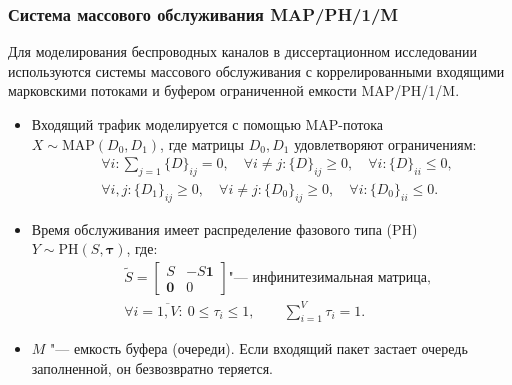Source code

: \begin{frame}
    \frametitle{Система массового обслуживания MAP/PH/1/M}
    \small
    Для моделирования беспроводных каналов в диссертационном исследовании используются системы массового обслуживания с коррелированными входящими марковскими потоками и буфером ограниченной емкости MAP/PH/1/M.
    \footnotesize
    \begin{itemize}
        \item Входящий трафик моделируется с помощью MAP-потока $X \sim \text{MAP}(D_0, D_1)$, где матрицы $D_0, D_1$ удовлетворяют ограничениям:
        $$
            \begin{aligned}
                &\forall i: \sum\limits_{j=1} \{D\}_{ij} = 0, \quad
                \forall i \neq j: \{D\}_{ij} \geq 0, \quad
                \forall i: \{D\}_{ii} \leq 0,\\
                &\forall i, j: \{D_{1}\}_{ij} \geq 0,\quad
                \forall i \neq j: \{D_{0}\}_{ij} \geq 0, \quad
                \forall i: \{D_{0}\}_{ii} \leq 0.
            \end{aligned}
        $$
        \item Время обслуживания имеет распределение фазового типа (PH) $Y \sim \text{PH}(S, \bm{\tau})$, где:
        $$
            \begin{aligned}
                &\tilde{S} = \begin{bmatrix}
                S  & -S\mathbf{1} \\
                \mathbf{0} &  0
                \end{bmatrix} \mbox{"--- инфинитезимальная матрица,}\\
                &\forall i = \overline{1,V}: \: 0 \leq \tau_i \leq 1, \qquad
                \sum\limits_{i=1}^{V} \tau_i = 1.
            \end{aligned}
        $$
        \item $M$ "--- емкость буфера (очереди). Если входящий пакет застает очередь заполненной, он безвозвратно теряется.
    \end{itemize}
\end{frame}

★ ★ ★ ★ ★

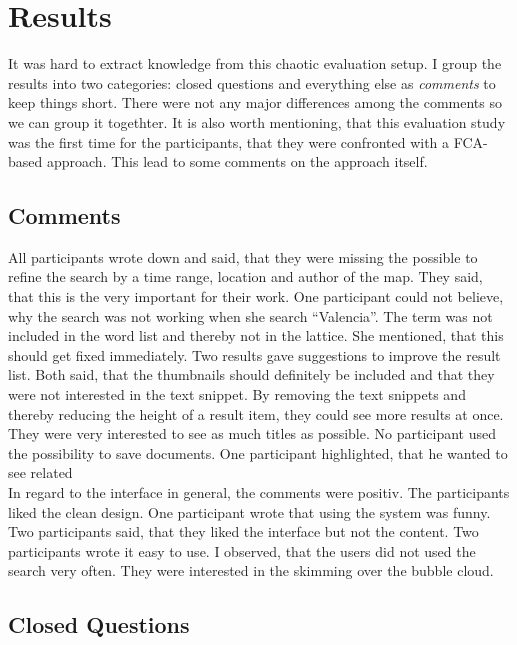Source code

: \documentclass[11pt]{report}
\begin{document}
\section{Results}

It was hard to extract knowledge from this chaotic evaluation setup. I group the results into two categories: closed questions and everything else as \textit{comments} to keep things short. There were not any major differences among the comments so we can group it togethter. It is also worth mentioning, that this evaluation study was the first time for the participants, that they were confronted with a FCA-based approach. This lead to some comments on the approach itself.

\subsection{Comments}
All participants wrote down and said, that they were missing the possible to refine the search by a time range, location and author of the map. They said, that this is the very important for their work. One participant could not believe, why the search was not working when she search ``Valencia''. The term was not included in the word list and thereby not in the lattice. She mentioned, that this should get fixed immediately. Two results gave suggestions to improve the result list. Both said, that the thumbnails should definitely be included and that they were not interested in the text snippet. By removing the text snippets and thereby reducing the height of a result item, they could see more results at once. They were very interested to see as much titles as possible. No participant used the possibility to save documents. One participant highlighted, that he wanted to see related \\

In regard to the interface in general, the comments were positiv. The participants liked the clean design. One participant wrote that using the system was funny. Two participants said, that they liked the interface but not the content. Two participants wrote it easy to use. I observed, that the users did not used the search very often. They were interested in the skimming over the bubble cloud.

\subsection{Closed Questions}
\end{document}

★ ★ ★ ★ ★

Report each line of the listing above that uses the word "массового".

    \frametitle{Система массового обслуживания MAP/PH/1/M}
    Для моделирования беспроводных каналов в диссертационном исследовании используются системы массового обслуживания с коррелированными входящими марковскими потоками и буфером ограниченной емкости MAP/PH/1/M.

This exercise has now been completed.